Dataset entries
# # # #
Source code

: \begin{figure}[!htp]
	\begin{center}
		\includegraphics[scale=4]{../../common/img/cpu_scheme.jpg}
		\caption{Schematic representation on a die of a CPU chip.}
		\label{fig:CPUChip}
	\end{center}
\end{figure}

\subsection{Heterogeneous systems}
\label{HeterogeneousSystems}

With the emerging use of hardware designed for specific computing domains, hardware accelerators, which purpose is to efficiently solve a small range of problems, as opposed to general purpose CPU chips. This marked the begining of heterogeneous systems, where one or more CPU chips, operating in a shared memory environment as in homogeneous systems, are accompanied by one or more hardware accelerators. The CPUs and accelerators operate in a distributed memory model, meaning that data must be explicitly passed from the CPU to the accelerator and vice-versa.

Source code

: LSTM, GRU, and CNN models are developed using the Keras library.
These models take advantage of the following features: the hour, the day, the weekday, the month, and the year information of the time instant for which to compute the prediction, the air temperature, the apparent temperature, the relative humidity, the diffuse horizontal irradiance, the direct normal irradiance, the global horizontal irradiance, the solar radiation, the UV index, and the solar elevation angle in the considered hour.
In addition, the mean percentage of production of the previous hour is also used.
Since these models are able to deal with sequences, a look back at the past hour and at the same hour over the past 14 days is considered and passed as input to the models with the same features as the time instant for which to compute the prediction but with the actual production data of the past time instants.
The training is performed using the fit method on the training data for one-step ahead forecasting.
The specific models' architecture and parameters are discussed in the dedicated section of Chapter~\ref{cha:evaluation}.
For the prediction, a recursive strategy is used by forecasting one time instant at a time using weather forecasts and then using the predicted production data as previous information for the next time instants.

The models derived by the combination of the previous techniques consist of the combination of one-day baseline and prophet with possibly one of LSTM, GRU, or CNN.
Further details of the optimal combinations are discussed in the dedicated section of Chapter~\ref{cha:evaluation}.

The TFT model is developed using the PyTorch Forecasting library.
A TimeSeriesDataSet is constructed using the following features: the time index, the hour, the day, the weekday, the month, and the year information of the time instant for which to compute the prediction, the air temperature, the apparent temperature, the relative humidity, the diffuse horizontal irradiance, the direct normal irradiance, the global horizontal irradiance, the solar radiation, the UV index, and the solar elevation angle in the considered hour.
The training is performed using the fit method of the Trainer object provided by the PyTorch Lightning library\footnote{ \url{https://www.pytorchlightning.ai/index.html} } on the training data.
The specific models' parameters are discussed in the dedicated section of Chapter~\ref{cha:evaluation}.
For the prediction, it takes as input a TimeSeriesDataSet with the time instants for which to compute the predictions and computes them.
# # # #
WHAT IS EXPECTED
Please transcribe the records exactly from their first line through the line holding "the Keras library.", and leave out all others.

RESPONSE AREA
Source code

: \begin{figure}[!htp]
	\begin{center}
		\includegraphics[scale=4]{../../common/img/cpu_scheme.jpg}
		\caption{Schematic representation on a die of a CPU chip.}
		\label{fig:CPUChip}
	\end{center}
\end{figure}

\subsection{Heterogeneous systems}
\label{HeterogeneousSystems}

With the emerging use of hardware designed for specific computing domains, hardware accelerators, which purpose is to efficiently solve a small range of problems, as opposed to general purpose CPU chips. This marked the begining of heterogeneous systems, where one or more CPU chips, operating in a shared memory environment as in homogeneous systems, are accompanied by one or more hardware accelerators. The CPUs and accelerators operate in a distributed memory model, meaning that data must be explicitly passed from the CPU to the accelerator and vice-versa.

Source code

: LSTM, GRU, and CNN models are developed using the Keras library.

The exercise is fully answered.